The first is community involvement. It's unlikely that many of Hurt The Bad Men II Remastered's customers will be experiencing the game for the first time then and there. A core audience exists, probably frequents a forum where widescreen patches are exchanged, and already has a comprehensive feature list in mind for a remaster. To that end, Nightdive enlisted well-regarded Doom modder Samuel "Kaiser" Villareal to work on several of its KEX Engine projects, including Doom 64 Remastered.  

Having someone around from the source material might safeguard a remake or remaster from succumbing to the greatest temptation and cardinal sin: stamping one's own identity on it.

Another route is to get the old band back together. Artists poring over partial asset libraries, sometimes even on DAT cassettes, must daydream about having an original developer sitting at the next desk over, ready to consult and illuminate the darker, more cobwebbed corners. EA went one better for the Command & Conquer remasters and brought in Westwood alumni, including fan favourite audio director Frank Klepacki. For Quake Remastered and beyond, Nightdive subscribes to a similar philosophy.

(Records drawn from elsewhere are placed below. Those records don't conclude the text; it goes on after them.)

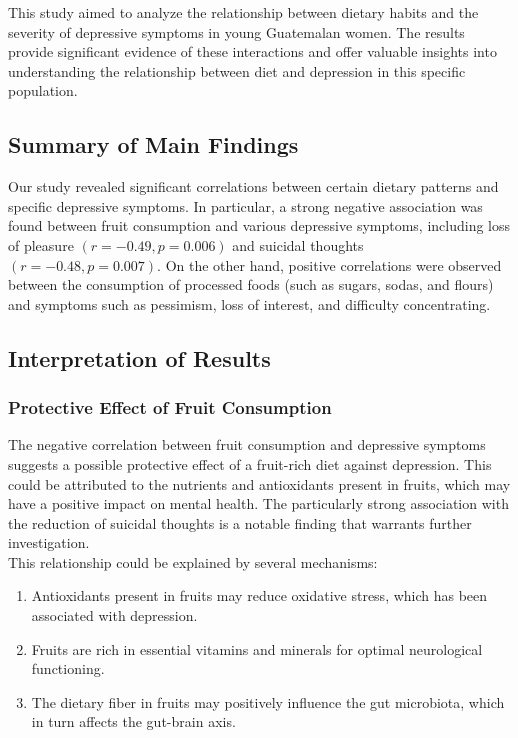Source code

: \documentclass[jou]{apa7}
\begin{document}
This study aimed to analyze the relationship between dietary habits and the severity of depressive symptoms in young Guatemalan women. The results provide significant evidence of these interactions and offer valuable insights into understanding the relationship between diet and depression in this specific population.

\subsection{Summary of Main Findings}\label{resumen-de-hallazgos-principales}

Our study revealed significant correlations between certain dietary patterns and specific depressive symptoms. In particular, a strong negative association was found between fruit consumption and various depressive symptoms, including loss of pleasure $(r = -0.49, p = 0.006)$ and suicidal thoughts $(r = -0.48, p = 0.007)$. On the other hand, positive correlations were observed between the consumption of processed foods (such as sugars, sodas, and flours) and symptoms such as pessimism, loss of interest, and difficulty concentrating.\\

\subsection{Interpretation of Results}\label{interpretaciuxf3n-de-resultados}

\subsubsection{Protective Effect of Fruit Consumption}

The negative correlation between fruit consumption and depressive symptoms suggests a possible protective effect of a fruit-rich diet against depression. This could be attributed to the nutrients and antioxidants present in fruits, which may have a positive impact on mental health. The particularly strong association with the reduction of suicidal thoughts is a notable finding that warrants further investigation.\\

This relationship could be explained by several mechanisms:

\begin{enumerate}
	\item Antioxidants present in fruits may reduce oxidative stress, which has been associated with depression.\\

	\item Fruits are rich in essential vitamins and minerals for optimal neurological functioning.\\

	\item The dietary fiber in fruits may positively influence the gut microbiota, which in turn affects the gut-brain axis.
\end{enumerate}
\end{document}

"We are working with Kevin Cloud, one of the original art directors on Quake," said Kick. Cloud started at id working on Wolfenstein 3D, was the art and project director on Quake 2, and became a co-owner of the studio until it was acquired by ZeniMax "He was able to help us guide some of the changes that we wanted to make visually."

(Image credit: Nightdive)

Nightdive did the same thing when it came to remaking System Shock, hiring art director Rob Waters to help "drive the overall aesthetic". 

Having someone around from the source material might safeguard a remake or remaster from succumbing to the greatest temptation and cardinal sin: stamping one's own identity on it. Whatever may be in the player's personal memory vault, you can be certain an edgy modern day twist to the dialogue or a topical meme is not. A single touch like this might make or break the experience.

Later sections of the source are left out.